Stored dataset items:
=-=-=-=-=

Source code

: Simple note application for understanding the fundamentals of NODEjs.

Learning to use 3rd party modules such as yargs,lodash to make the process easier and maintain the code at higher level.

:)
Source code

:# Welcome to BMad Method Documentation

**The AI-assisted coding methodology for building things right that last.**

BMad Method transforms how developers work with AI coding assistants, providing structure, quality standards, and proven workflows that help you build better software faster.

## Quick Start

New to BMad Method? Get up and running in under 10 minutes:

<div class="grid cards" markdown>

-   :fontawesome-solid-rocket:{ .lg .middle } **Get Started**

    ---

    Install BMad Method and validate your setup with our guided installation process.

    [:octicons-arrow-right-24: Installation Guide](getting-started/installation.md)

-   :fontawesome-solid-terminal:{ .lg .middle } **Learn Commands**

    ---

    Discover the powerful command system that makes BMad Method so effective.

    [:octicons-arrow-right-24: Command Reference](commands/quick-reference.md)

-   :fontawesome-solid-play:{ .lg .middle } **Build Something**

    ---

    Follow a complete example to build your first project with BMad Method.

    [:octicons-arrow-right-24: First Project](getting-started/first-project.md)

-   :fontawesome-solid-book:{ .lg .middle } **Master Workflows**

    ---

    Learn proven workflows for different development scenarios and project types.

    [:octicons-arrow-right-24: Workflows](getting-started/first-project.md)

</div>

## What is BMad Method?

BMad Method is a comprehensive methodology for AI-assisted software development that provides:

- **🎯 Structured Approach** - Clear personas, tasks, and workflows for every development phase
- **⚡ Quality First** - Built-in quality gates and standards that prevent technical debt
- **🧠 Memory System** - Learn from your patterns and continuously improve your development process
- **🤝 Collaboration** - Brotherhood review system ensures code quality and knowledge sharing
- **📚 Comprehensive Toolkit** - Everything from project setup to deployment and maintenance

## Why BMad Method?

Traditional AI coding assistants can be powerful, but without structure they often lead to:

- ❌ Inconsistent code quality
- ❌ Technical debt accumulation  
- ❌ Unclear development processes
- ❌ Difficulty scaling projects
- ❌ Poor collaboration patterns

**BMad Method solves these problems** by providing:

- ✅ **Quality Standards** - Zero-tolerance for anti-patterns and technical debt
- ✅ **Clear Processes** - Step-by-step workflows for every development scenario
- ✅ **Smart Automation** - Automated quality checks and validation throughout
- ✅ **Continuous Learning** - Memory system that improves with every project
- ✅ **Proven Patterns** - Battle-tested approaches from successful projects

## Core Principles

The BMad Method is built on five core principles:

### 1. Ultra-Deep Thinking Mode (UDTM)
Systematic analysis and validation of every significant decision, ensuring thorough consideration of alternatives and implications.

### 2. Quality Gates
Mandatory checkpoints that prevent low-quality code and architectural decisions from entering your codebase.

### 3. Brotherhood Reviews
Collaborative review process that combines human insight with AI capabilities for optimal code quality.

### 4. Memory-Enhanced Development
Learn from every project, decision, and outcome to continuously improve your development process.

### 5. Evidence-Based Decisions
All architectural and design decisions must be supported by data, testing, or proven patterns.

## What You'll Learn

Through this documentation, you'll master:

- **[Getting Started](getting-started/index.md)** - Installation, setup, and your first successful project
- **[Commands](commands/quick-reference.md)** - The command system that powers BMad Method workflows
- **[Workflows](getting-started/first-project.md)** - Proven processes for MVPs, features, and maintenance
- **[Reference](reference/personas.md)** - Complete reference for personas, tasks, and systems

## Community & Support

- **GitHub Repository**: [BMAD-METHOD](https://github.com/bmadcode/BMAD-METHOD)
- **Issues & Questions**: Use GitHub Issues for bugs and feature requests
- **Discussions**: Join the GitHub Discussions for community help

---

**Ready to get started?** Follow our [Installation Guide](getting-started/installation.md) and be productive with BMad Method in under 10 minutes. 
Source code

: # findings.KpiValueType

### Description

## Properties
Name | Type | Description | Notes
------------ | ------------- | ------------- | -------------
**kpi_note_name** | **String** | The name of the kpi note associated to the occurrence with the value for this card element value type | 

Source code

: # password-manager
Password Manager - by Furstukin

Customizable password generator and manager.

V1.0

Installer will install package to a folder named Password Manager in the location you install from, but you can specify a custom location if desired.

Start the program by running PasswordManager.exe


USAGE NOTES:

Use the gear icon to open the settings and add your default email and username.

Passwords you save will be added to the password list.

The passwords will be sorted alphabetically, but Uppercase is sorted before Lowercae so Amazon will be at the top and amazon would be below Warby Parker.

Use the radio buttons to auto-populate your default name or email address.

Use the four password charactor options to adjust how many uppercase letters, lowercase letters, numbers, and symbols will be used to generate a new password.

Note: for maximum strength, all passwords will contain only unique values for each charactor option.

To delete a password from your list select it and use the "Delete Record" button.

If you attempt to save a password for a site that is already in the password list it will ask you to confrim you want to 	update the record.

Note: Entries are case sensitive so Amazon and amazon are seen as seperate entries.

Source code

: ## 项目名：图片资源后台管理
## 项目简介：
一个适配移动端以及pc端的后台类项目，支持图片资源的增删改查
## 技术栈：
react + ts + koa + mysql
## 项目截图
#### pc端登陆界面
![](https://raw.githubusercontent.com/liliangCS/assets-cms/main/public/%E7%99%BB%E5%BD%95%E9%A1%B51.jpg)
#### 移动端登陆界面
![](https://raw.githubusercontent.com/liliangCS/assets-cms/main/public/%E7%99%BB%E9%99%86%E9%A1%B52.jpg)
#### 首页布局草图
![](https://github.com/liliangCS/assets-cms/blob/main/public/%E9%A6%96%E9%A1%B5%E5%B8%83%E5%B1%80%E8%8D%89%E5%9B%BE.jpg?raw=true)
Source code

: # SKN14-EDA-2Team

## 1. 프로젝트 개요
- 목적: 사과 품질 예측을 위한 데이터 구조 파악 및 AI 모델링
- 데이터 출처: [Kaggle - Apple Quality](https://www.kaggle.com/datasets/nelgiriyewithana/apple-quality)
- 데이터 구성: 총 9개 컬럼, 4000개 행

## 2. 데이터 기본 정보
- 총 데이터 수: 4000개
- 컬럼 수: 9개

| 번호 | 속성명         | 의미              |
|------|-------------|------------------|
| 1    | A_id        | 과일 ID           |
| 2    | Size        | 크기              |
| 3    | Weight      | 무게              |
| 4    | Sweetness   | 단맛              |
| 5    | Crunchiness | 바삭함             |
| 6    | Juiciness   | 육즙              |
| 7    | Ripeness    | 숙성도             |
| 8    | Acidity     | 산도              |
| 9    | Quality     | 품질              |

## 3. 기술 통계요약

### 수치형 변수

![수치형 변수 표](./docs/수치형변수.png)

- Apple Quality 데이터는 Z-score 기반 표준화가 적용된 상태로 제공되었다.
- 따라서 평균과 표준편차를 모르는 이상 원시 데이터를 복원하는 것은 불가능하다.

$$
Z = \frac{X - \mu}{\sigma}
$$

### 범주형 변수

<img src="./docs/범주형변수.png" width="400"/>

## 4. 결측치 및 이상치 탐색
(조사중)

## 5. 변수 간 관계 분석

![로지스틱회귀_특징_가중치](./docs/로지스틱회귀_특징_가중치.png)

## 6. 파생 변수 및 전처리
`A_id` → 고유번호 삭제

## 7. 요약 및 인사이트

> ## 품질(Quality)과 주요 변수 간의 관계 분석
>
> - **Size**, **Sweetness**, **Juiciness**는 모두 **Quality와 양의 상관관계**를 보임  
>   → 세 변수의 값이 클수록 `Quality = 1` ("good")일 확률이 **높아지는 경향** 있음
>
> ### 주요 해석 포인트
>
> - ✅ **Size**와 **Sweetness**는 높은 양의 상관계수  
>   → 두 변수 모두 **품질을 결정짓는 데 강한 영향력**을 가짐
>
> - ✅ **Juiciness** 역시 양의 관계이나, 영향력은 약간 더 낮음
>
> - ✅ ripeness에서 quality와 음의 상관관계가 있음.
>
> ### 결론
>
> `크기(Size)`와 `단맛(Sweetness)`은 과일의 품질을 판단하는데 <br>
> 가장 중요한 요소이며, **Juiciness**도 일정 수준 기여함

=-=-=-=-=

WHAT THE TASK ASKS
Your task is to quote, without any alteration, the lines running from the top of the records to the line that holds "BMad Method Documentation", both included.

PROBLEM SOLUTION
Source code

: Simple note application for understanding the fundamentals of NODEjs.

Learning to use 3rd party modules such as yargs,lodash to make the process easier and maintain the code at higher level.

:)
Source code

:# Welcome to BMad Method Documentation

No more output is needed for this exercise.